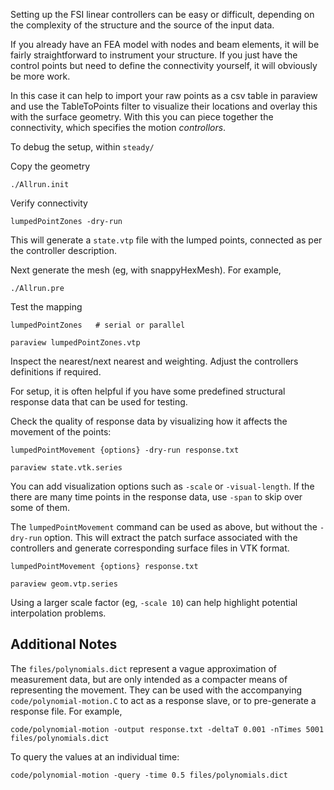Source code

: Setting up the FSI linear controllers can be easy or difficult,
depending on the complexity of the structure and the source of the
input data.

If you already have an FEA model with nodes and beam elements, it will
be fairly straightforward to instrument your structure. If you just
have the control points but need to define the connectivity yourself,
it will obviously be more work.

In this case it can help to import your raw points as a csv table in
paraview and use the TableToPoints filter to visualize their locations
and overlay this with the surface geometry. With this you can piece
together the connectivity, which specifies the motion _controllors_.

To debug the setup, within `steady/`

Copy the geometry
```
./Allrun.init
```
Verify connectivity
```
lumpedPointZones -dry-run
```

This will generate a `state.vtp` file with the lumped points, connected
as per the controller description.


Next generate the mesh (eg, with snappyHexMesh). For example,
```
./Allrun.pre
```

Test the mapping
```
lumpedPointZones   # serial or parallel

paraview lumpedPointZones.vtp
```
Inspect the nearest/next nearest and weighting.
Adjust the controllers definitions if required.


For setup, it is often helpful if you have some predefined structural
response data that can be used for testing.

Check the quality of response data by visualizing how it affects the
movement of the points:
```
lumpedPointMovement {options} -dry-run response.txt

paraview state.vtk.series
```

You can add visualization options such as `-scale` or
`-visual-length`. If the there are many time points in the response
data, use `-span` to skip over some of them.


The `lumpedPointMovement` command can be used as above, but without
the `-dry-run` option. This will extract the patch surface associated
with the controllers and generate corresponding surface files in VTK
format.
```
lumpedPointMovement {options} response.txt

paraview geom.vtp.series
```

Using a larger scale factor (eg, `-scale 10`) can help highlight
potential interpolation problems.


## Additional Notes

The `files/polynomials.dict` represent a vague approximation of
measurement data, but are only intended as a compacter means of
representing the movement. They can be used with the accompanying
`code/polynomial-motion.C` to act as a response slave, or to
pre-generate a response file. For example,

```
code/polynomial-motion -output response.txt -deltaT 0.001 -nTimes 5001 files/polynomials.dict
```

To query the values at an individual time:
```
code/polynomial-motion -query -time 0.5 files/polynomials.dict
```
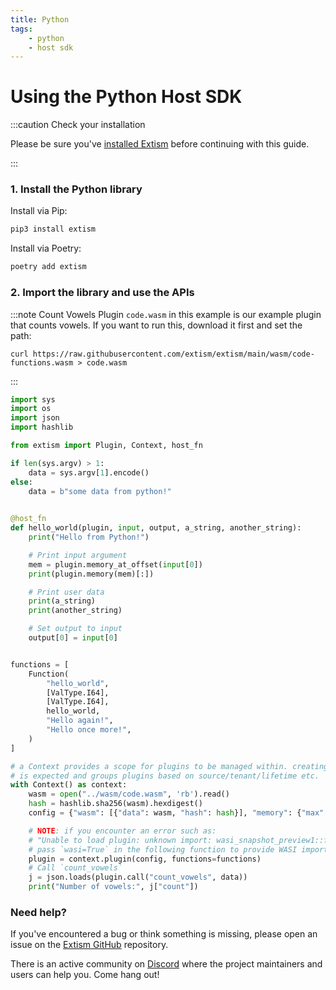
 ```yaml
---
title: Python
tags:
    - python
    - host sdk
---
```


# Using the Python Host SDK


:::caution Check your installation

Please be sure you've [installed Extism](/docs/install) before continuing with this guide.

:::

### 1. Install the Python library

Install via Pip:
```sh
pip3 install extism
```

Install via Poetry:
```sh
poetry add extism
```

### 2. Import the library and use the APIs

:::note Count Vowels Plugin
`code.wasm` in this example is our example plugin that counts vowels. If you want to run this, download it first and set the path:

```
curl https://raw.githubusercontent.com/extism/extism/main/wasm/code-functions.wasm > code.wasm
```
:::

```python title=app.py
import sys
import os
import json
import hashlib

from extism import Plugin, Context, host_fn

if len(sys.argv) > 1:
    data = sys.argv[1].encode()
else:
    data = b"some data from python!"

        
@host_fn
def hello_world(plugin, input, output, a_string, another_string):
    print("Hello from Python!")

    # Print input argument
    mem = plugin.memory_at_offset(input[0])
    print(plugin.memory(mem)[:])

    # Print user data
    print(a_string)
    print(another_string)

    # Set output to input 
    output[0] = input[0]


functions = [
    Function(
        "hello_world",
        [ValType.I64],
        [ValType.I64],
        hello_world,
        "Hello again!",
        "Hello once more!",
    )
]

# a Context provides a scope for plugins to be managed within. creating multiple contexts
# is expected and groups plugins based on source/tenant/lifetime etc.
with Context() as context:
    wasm = open("../wasm/code.wasm", 'rb').read()
    hash = hashlib.sha256(wasm).hexdigest()
    config = {"wasm": [{"data": wasm, "hash": hash}], "memory": {"max": 5}}

    # NOTE: if you encounter an error such as: 
    # "Unable to load plugin: unknown import: wasi_snapshot_preview1::fd_write has not been defined"
    # pass `wasi=True` in the following function to provide WASI imports to your plugin.
    plugin = context.plugin(config, functions=functions)
    # Call `count_vowels`
    j = json.loads(plugin.call("count_vowels", data))
    print("Number of vowels:", j["count"])
```


### Need help?

If you've encountered a bug or think something is missing, please open an issue on the [Extism GitHub](https://github.com/extism/extism) repository.

There is an active community on [Discord](https://discord.gg/cx3usBCWnc) where the project maintainers and users can help you. Come hang out!

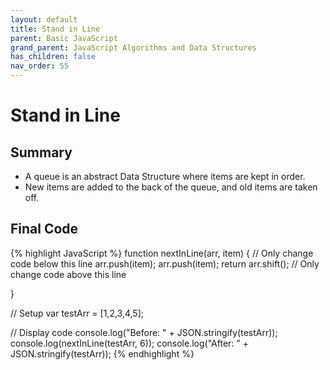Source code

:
 ```yaml
---
layout: default
title: Stand in Line
parent: Basic JavaScript
grand_parent: JavaScript Algorithms and Data Structures
has_children: false
nav_order: 55
---
```

# Stand in Line
## Summary
- A queue is an abstract Data Structure where items are kept in order.
- New items are added to the back of the queue, and old items are taken off.

## Final Code

{% highlight JavaScript %}
function nextInLine(arr, item) {
  // Only change code below this line
  arr.push(item);
  arr.push(item);
  return arr.shift();
  // Only change code above this line
  

}

// Setup
var testArr = [1,2,3,4,5];

// Display code
console.log("Before: " + JSON.stringify(testArr));
console.log(nextInLine(testArr, 6));
console.log("After: " + JSON.stringify(testArr));
{% endhighlight %}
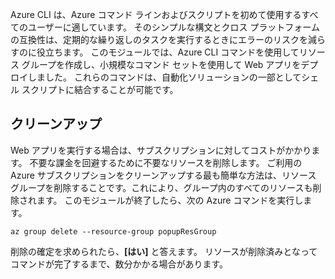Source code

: Azure CLI は、Azure コマンド ラインおよびスクリプトを初めて使用するすべてのユーザーに適しています。 そのシンプルな構文とクロス プラットフォームの互換性は、定期的な繰り返しのタスクを実行するときにエラーのリスクを減らすのに役立ちます。 このモジュールでは、Azure CLI コマンドを使用してリソース グループを作成し、小規模なコマンド セットを使用して Web アプリをデプロイしました。 これらのコマンドは、自動化ソリューションの一部としてシェル スクリプトに結合することが可能です。 

## <a name="clean-up"></a>クリーンアップ
<!---TODO: Update for sandbox?--->

Web アプリを実行する場合は、サブスクリプションに対してコストがかかります。 不要な課金を回避するために不要なリソースを削除します。 ご利用の Azure サブスクリプションをクリーンアップする最も簡単な方法は、リソース グループを削除することです。これにより、グループ内のすべてのリソースも削除されます。 このモジュールが終了したら、次の Azure コマンドを実行します。

```azurecli
az group delete --resource-group popupResGroup
```

削除の確定を求められたら、**[はい]** と答えます。 リソースが削除済みとなってコマンドが完了するまで、数分かかる場合があります。 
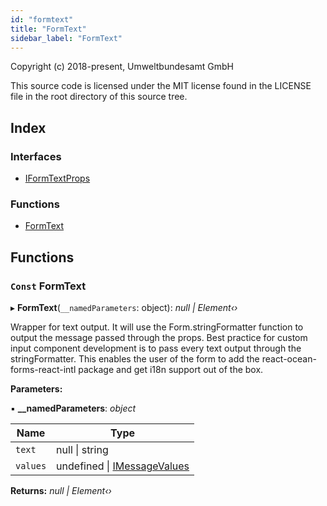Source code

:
 ```yaml
---
id: "formtext"
title: "FormText"
sidebar_label: "FormText"
---
```


Copyright (c) 2018-present, Umweltbundesamt GmbH

This source code is licensed under the MIT license found in the
LICENSE file in the root directory of this source tree.

## Index

### Interfaces

* [IFormTextProps](../interfaces/formtext.iformtextprops.md)

### Functions

* [FormText](formtext.md#const-formtext)

## Functions

### `Const` FormText

▸ **FormText**(`__namedParameters`: object): *null | Element‹›*

Wrapper for text output. It will use the Form.stringFormatter function to
output the message passed through the props. Best practice for custom input
component development is to pass every text output through the stringFormatter.
This enables the user of the form to add the react-ocean-forms-react-intl package
and get i18n support out of the box.

**Parameters:**

▪ **__namedParameters**: *object*

Name | Type |
------ | ------ |
`text` | null &#124; string |
`values` | undefined &#124; [IMessageValues](../interfaces/stringformatter.imessagevalues.md) |

**Returns:** *null | Element‹›*
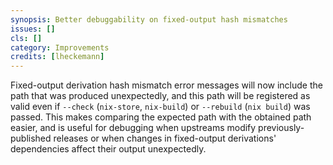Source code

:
 ```yaml
---
synopsis: Better debuggability on fixed-output hash mismatches
issues: []
cls: []
category: Improvements
credits: [lheckemann]
---
```


Fixed-output derivation hash mismatch error messages will now include the path that was
produced unexpectedly, and this path will be registered as valid even if `--check`
(`nix-store`, `nix-build`) or `--rebuild` (`nix build`) was passed. This makes comparing
the expected path with the obtained path easier, and is useful for debugging when
upstreams modify previously-published releases or when changes in fixed-output
derivations' dependencies affect their output unexpectedly.
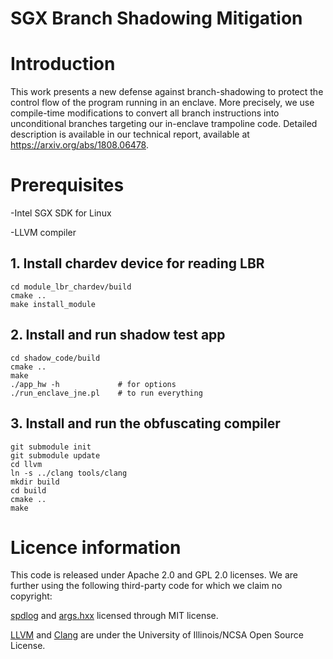 # SGX Branch Shadowing Mitigation


# Introduction 
This work presents a new defense against branch-shadowing to protect the control flow of the program running in an enclave. More precisely, we use compile-time modifications to convert all branch instructions into unconditional branches targeting our in-enclave trampoline code. Detailed description is available in our technical report, available at https://arxiv.org/abs/1808.06478.

# Prerequisites
-Intel SGX SDK for Linux

-LLVM compiler

## 1. Install chardev device for reading LBR

```
cd module_lbr_chardev/build
cmake ..
make install_module
```

## 2. Install and run shadow test app

```
cd shadow_code/build
cmake ..
make
./app_hw -h             # for options
./run_enclave_jne.pl    # to run everything
```

## 3. Install and run the obfuscating compiler

```
git submodule init
git submodule update
cd llvm
ln -s ../clang tools/clang
mkdir build
cd build
cmake ..
make
```

# Licence information
This code is released under Apache 2.0 and GPL 2.0 licenses. We are further using the following third-party code for which we claim no copyright:

[spdlog](https://github.com/gabime/spdlog) and [args.hxx](https://github.com/Taywee/args) licensed through MIT license.

[LLVM](https://llvm.org) and [Clang](https://clang.llvm.org) are under the University of 
Illinois/NCSA Open Source License.

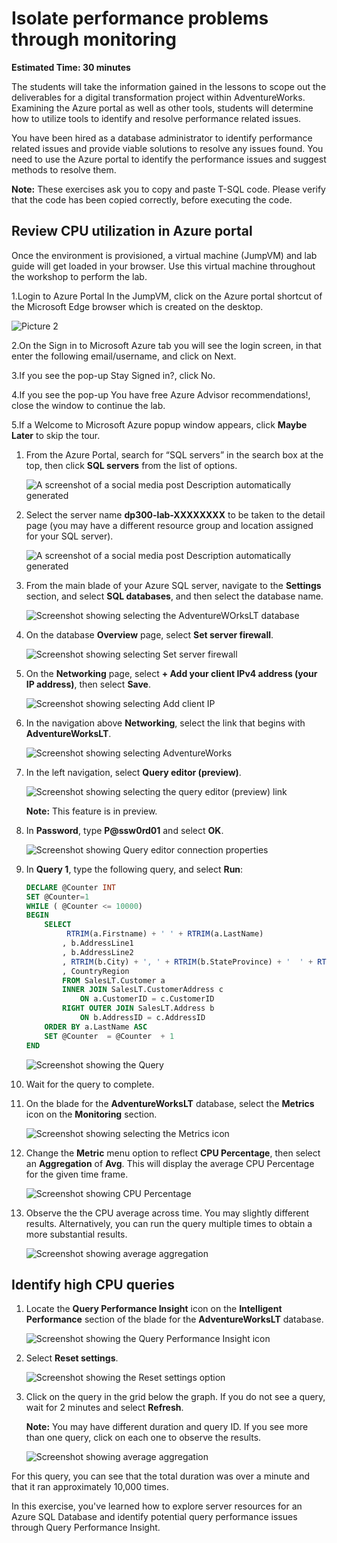 
# Isolate performance problems through monitoring

**Estimated Time: 30 minutes**

The students will take the information gained in the lessons to scope out the deliverables for a digital transformation project within AdventureWorks. Examining the Azure portal as well as other tools, students will determine how to utilize tools to identify and resolve performance related issues.

You have been hired as a database administrator to identify performance related issues and provide viable solutions to resolve any issues found. You need to use the Azure portal to identify the performance issues and suggest methods to resolve them.

**Note:** These exercises ask you to copy and paste T-SQL code. Please verify that the code has been copied correctly, before executing the code.

## Review CPU utilization in Azure portal

Once the environment is provisioned, a virtual machine (JumpVM) and lab guide will get loaded in your browser. Use this virtual machine throughout the workshop to perform the lab. 

1.Login to Azure Portal
In the JumpVM, click on the Azure portal shortcut of the Microsoft Edge browser which is created on the desktop.

  ![Picture 2](../images/azureportal1.png)
  
2.On the Sign in to Microsoft Azure tab you will see the login screen, in that enter the following email/username, and click on Next.

3.If you see the pop-up Stay Signed in?, click No.


4.If you see the pop-up You have free Azure Advisor recommendations!, close the window to continue the lab.


5.If a Welcome to Microsoft Azure popup window appears, click **Maybe Later** to skip the tour.
  

1. From the Azure Portal, search for “SQL servers” in the search box at the top, then click **SQL servers** from the list of options.

    ![A screenshot of a social media post Description automatically generated](../images/dp-300-module-04-lab-1.png)

1. Select the server name **dp300-lab-XXXXXXXX** to be taken to the detail page (you may have a different resource group and location assigned for your SQL server).

    ![A screenshot of a social media post Description automatically generated](../images/dp-300-module-04-lab-2.png)

1. From the main blade of your Azure SQL server, navigate to the **Settings** section, and select **SQL databases**, and then select the database name.

    ![Screenshot showing selecting the AdventureWOrksLT database](../images/dp-300-module-05-lab-04.png)

1. On the database **Overview** page, select **Set server firewall**.

    ![Screenshot showing selecting Set server firewall](../images/dp-300-module-06-lab-01.png)

1. On the **Networking** page, select **+ Add your client IPv4 address (your IP address)**, then select **Save**.

    ![Screenshot showing selecting Add client IP](../images/dp-300-module-06-lab-02.png)

1. In the navigation above **Networking**, select the link that begins with **AdventureWorksLT**.

    ![Screenshot showing selecting AdventureWorks](../images/dp-300-module-06-lab-03.png)

1. In the left navigation, select **Query editor (preview)**.

    ![Screenshot showing selecting the query editor (preview) link](../images/dp-300-module-06-lab-04.png)

    **Note:** This feature is in preview.

1. In **Password**, type **P@ssw0rd01** and select **OK**.

    ![Screenshot showing Query editor connection properties](../images/lab6_1.png)

1. In **Query 1**, type the following query, and select **Run**:

    ```sql
    DECLARE @Counter INT 
    SET @Counter=1
    WHILE ( @Counter <= 10000)
    BEGIN
        SELECT 
             RTRIM(a.Firstname) + ' ' + RTRIM(a.LastName)
            , b.AddressLine1
            , b.AddressLine2
            , RTRIM(b.City) + ', ' + RTRIM(b.StateProvince) + '  ' + RTRIM(b.PostalCode)
            , CountryRegion
            FROM SalesLT.Customer a
            INNER JOIN SalesLT.CustomerAddress c 
                ON a.CustomerID = c.CustomerID
            RIGHT OUTER JOIN SalesLT.Address b
                ON b.AddressID = c.AddressID
        ORDER BY a.LastName ASC
        SET @Counter  = @Counter  + 1
    END
    ```

    ![Screenshot showing the Query](../images/dp-300-module-06-lab-06.png)

1. Wait for the query to complete.

1. On the blade for the **AdventureWorksLT** database, select the **Metrics** icon on the **Monitoring** section.

    ![Screenshot showing selecting the Metrics icon](../images/dp-300-module-06-lab-07.png)

1. Change the **Metric** menu option to reflect **CPU Percentage**, then select an **Aggregation** of **Avg**. This will display the average CPU Percentage for the given time frame.

    ![Screenshot showing CPU Percentage](../images/dp-300-module-06-lab-08.png)

1. Observe the the CPU average across time. You may slightly different results. Alternatively, you can run the query multiple times to obtain a more substantial results.

    ![Screenshot showing average aggregation](../images/dp-300-module-06-lab-09.png)

## Identify high CPU queries

1. Locate the **Query Performance Insight** icon on the **Intelligent Performance** section of the blade for the **AdventureWorksLT** database.

    ![Screenshot showing the Query Performance Insight icon](../images/dp-300-module-06-lab-10.png)

1. Select **Reset settings**.

    ![Screenshot showing the Reset settings option](../images/dp-300-module-06-lab-11.png)

1. Click on the query in the grid below the graph. If you do not see a query, wait for 2 minutes and select **Refresh**.

    **Note:** You may have different duration and query ID. If you see more than one query, click on each one to observe the results.

    ![Screenshot showing average aggregation](../images/dp-300-module-06-lab-12.png)

For this query, you can see that the total duration was over a minute and that it ran approximately 10,000 times.

In this exercise, you've learned how to explore server resources for an Azure SQL Database and identify potential query performance issues through Query Performance Insight.
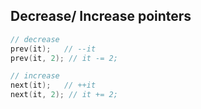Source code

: 
## Decrease/ Increase pointers

```C++
// decrease
prev(it);   // --it
prev(it, 2); // it -= 2;

// increase
next(it);   // ++it
next(it, 2); // it += 2;
```
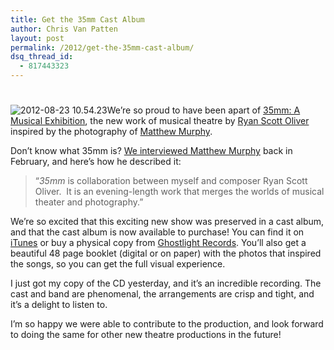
 ```yaml
---
title: Get the 35mm Cast Album
author: Chris Van Patten
layout: post
permalink: /2012/get-the-35mm-cast-album/
dsq_thread_id:
  - 817443323
---
```

# 

![][1]We’re so proud to have been apart of [35mm: A Musical Exhibition][2], the new work of musical theatre by [Ryan Scott Oliver][3] inspired by the photography of [Matthew Murphy][4].

 [1]: http://static.vanpattenmedia.com/content/uploads/2012/08/2012-08-23-10.54.23-e1345825622931-294x300.jpg "2012-08-23 10.54.23"
 [2]: http://www.35mmthemusical.com/
 [3]: http://www.ryanscottoliver.com/
 [4]: http://murphymade.com/

Don’t know what 35mm is? [We interviewed Matthew Murphy][5] back in February, and here’s how he described it:

 [5]: http://www.vanpattenmedia.com/2012/matthew-murphy-theatre-dance-photographer/

> “*35mm* is collaboration between myself and composer Ryan Scott Oliver.  It is an evening-length work that merges the worlds of musical theater and photography.”

We’re so excited that this exciting new show was preserved in a cast album, and that the cast album is now available to purchase! You can find it on [iTunes][6] or buy a physical copy from [Ghostlight Records][7]. You’ll also get a beautiful 48 page booklet (digital or on paper) with the photos that inspired the songs, so you can get the full visual experience.

 [6]: http://www.35mmthemusical.com/itunes
 [7]: http://sh-k-boom.com/35mm.shtml

I just got my copy of the CD yesterday, and it’s an incredible recording. The cast and band are phenomenal, the arrangements are crisp and tight, and it’s a delight to listen to.

I’m so happy we were able to contribute to the production, and look forward to doing the same for other new theatre productions in the future!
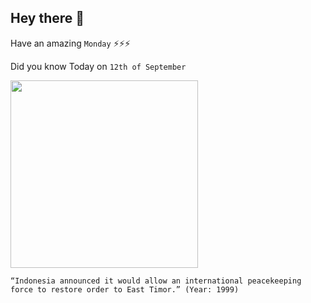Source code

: ## Hey there 👋
Have an amazing `Monday` ⚡⚡⚡

Did you know Today on `12th of September`
 
 [<img src="https://blue.kumparan.com/image/upload/fl_progressive,fl_lossy,c_fill,q_auto:best,w_640/v1495119923/rr3zfdd5xlzjzjwowu8j.jpg" width="300" />](https://reliefweb.int/report/indonesia/report-security-council-mission-jakarta-and-dili-8-12-sep-1999) 
 ```
“Indonesia announced it would allow an international peacekeeping force to restore order to East Timor.” (Year: 1999)
```
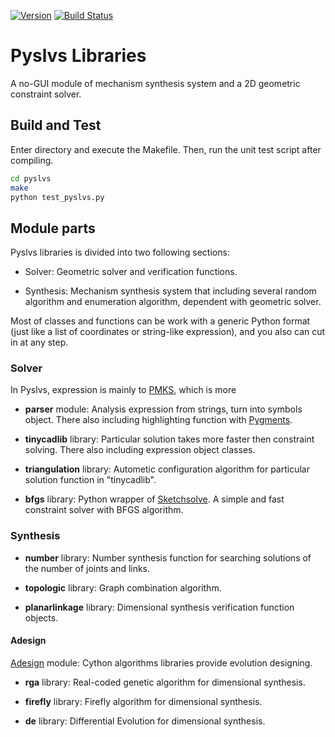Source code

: [![Version](https://img.shields.io/badge/version-18.07.0-yellow.svg)](https://github.com/KmolYuan/pyslvs/releases/latest)
[![Build Status](https://travis-ci.org/KmolYuan/pyslvs.svg)](https://travis-ci.org/KmolYuan/pyslvs)

# Pyslvs Libraries

A no-GUI module of mechanism synthesis system and a 2D geometric constraint solver.

## Build and Test

Enter directory and execute the Makefile. Then, run the unit test script after compiling.

```bash
cd pyslvs
make
python test_pyslvs.py
```

## Module parts

Pyslvs libraries is divided into two following sections:

+ Solver:
    Geometric solver and verification functions.

+ Synthesis:
    Mechanism synthesis system that including several random algorithm and enumeration algorithm, dependent with geometric solver.

Most of classes and functions can be work with a generic Python format (just like a list of coordinates or string-like expression), and you also can cut in at any step.

### Solver

In Pyslvs, expression is mainly to [PMKS](http://designengrlab.github.io/PMKS/), which is more 

+ **parser** module:
    Analysis expression from strings, turn into symbols object. There also including highlighting function with [Pygments](http://pygments.org/).

+ **tinycadlib** library:
    Particular solution takes more faster then constraint solving. There also including expression object classes.

+ **triangulation** library:
    Autometic configuration algorithm for particular solution function in "tinycadlib".

+ **bfgs** library:
    Python wrapper of [Sketchsolve](https://code.google.com/archive/p/sketchsolve/). A simple and fast constraint solver with BFGS algorithm.

### Synthesis

+ **number** library:
    Number synthesis function for searching solutions of the number of joints and links.

+ **topologic** library:
    Graph combination algorithm.

+ **planarlinkage** library:
    Dimensional synthesis verification function objects.

#### Adesign

[Adesign](https://github.com/KmolYuan/Adesign) module: Cython algorithms libraries provide evolution designing.

+ **rga** library:
    Real-coded genetic algorithm for dimensional synthesis.

+ **firefly** library:
    Firefly algorithm for dimensional synthesis.

+ **de** library:
    Differential Evolution for dimensional synthesis.
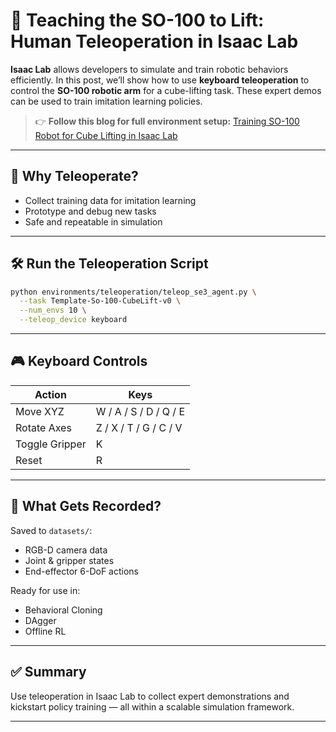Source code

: # 🚀 Teaching the SO-100 to Lift: Human Teleoperation in Isaac Lab

**Isaac Lab** allows developers to simulate and train robotic behaviors efficiently. In this post, we’ll show how to use **keyboard teleoperation** to control the **SO-100 robotic arm** for a cube-lifting task. These expert demos can be used to train imitation learning policies.

> 👉 **Follow this blog for full environment setup:**
> [Training SO-100 Robot for Cube Lifting in Isaac Lab](https://medium.com/@kabilankb2003/training-so-100-robot-for-cube-lifting-in-isaac-lab-from-simulation-to-intelligent-control-with-9e81f94c6d6e)

---



## 🧠 Why Teleoperate?

* Collect training data for imitation learning
* Prototype and debug new tasks
* Safe and repeatable in simulation

---

## 🛠️ Run the Teleoperation Script

```bash
python environments/teleoperation/teleop_se3_agent.py \
  --task Template-So-100-CubeLift-v0 \
  --num_envs 10 \
  --teleop_device keyboard
```

---

## 🎮 Keyboard Controls

| Action         | Keys                  |
| -------------- | --------------------- |
| Move XYZ       | W / A / S / D / Q / E |
| Rotate Axes    | Z / X / T / G / C / V |
| Toggle Gripper | K                     |
| Reset          | R                     |

---

## 💾 What Gets Recorded?

Saved to `datasets/`:

* RGB-D camera data
* Joint & gripper states
* End-effector 6-DoF actions

Ready for use in:

* Behavioral Cloning
* DAgger
* Offline RL

---

## ✅ Summary

Use teleoperation in Isaac Lab to collect expert demonstrations and kickstart policy training — all within a scalable simulation framework.

---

—————

**Exercise brief**
The answer should be a single number: how many lines of the entries hold "selecting".

**Solution for this problem**
6